Prompt -
From the entries below, copy every line that has the word "section".

::: Data for processing

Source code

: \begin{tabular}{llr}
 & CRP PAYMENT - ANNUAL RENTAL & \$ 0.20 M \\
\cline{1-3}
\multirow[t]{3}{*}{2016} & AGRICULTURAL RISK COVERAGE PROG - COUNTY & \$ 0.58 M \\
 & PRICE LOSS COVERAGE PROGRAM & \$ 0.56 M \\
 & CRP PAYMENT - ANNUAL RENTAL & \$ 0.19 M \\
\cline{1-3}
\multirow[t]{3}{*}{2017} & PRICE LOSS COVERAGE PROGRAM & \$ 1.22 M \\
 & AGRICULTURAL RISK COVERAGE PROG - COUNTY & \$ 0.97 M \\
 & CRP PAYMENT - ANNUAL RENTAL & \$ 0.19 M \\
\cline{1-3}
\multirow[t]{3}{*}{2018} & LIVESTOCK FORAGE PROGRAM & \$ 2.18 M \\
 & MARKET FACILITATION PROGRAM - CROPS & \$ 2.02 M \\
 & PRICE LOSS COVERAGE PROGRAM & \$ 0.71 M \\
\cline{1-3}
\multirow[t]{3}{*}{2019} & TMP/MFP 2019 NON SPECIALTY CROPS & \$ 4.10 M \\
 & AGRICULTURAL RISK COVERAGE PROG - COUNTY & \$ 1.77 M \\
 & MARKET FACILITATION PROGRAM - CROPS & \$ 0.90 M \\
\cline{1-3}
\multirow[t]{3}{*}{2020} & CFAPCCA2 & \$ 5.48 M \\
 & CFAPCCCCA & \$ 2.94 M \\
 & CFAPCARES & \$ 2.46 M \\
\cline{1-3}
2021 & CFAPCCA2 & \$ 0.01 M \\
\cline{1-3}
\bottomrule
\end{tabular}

::::::
::: Data for processing

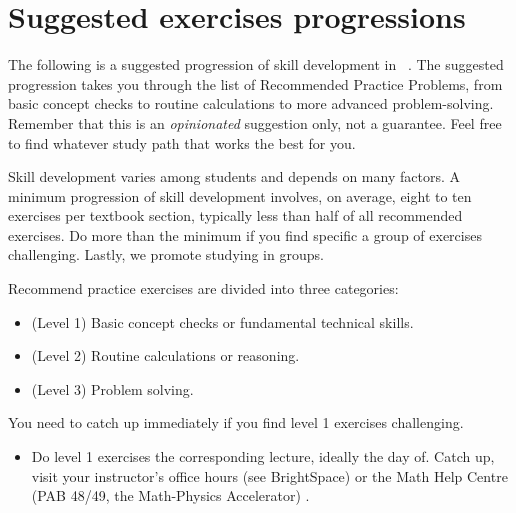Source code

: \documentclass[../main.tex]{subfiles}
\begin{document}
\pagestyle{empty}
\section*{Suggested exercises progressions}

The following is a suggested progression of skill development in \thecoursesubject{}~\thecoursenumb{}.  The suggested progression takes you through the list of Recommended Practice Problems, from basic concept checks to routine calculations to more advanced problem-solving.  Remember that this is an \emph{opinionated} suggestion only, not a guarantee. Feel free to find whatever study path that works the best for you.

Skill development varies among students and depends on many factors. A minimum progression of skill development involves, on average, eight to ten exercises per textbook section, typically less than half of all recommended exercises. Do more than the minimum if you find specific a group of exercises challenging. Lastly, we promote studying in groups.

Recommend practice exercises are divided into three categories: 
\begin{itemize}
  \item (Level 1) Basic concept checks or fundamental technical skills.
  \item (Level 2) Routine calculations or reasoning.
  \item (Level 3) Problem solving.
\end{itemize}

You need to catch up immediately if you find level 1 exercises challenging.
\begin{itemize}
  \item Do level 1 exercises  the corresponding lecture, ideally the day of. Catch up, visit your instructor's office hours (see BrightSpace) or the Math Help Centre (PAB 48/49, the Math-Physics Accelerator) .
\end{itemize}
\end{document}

::::::

Result of this task -
\section*{Suggested exercises progressions}
Skill development varies among students and depends on many factors. A minimum progression of skill development involves, on average, eight to ten exercises per textbook section, typically less than half of all recommended exercises. Do more than the minimum if you find specific a group of exercises challenging. Lastly, we promote studying in groups.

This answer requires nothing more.